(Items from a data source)
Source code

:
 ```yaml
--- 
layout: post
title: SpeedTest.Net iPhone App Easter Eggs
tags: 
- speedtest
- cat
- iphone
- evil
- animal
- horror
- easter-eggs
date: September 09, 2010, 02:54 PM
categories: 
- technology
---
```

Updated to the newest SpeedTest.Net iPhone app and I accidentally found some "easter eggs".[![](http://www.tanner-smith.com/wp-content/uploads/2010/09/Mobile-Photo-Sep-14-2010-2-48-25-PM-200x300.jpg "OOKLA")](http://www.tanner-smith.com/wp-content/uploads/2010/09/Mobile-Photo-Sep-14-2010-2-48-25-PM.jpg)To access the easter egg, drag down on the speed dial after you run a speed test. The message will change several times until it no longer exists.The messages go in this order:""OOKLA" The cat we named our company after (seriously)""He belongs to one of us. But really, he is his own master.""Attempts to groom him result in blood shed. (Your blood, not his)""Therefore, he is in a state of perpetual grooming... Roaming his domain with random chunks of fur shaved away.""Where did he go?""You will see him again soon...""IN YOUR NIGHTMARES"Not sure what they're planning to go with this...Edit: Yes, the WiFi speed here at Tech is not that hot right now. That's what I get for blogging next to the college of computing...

== Task ==
Please make the answer a complete, exact reproduction of the records.

== Response ==
Source code

:
 ```yaml
--- 
layout: post
title: SpeedTest.Net iPhone App Easter Eggs
tags: 
- speedtest
- cat
- iphone
- evil
- animal
- horror
- easter-eggs
date: September 09, 2010, 02:54 PM
categories: 
- technology
---
```

Updated to the newest SpeedTest.Net iPhone app and I accidentally found some "easter eggs".[![](http://www.tanner-smith.com/wp-content/uploads/2010/09/Mobile-Photo-Sep-14-2010-2-48-25-PM-200x300.jpg "OOKLA")](http://www.tanner-smith.com/wp-content/uploads/2010/09/Mobile-Photo-Sep-14-2010-2-48-25-PM.jpg)To access the easter egg, drag down on the speed dial after you run a speed test. The message will change several times until it no longer exists.The messages go in this order:""OOKLA" The cat we named our company after (seriously)""He belongs to one of us. But really, he is his own master.""Attempts to groom him result in blood shed. (Your blood, not his)""Therefore, he is in a state of perpetual grooming... Roaming his domain with random chunks of fur shaved away.""Where did he go?""You will see him again soon...""IN YOUR NIGHTMARES"Not sure what they're planning to go with this...Edit: Yes, the WiFi speed here at Tech is not that hot right now. That's what I get for blogging next to the college of computing...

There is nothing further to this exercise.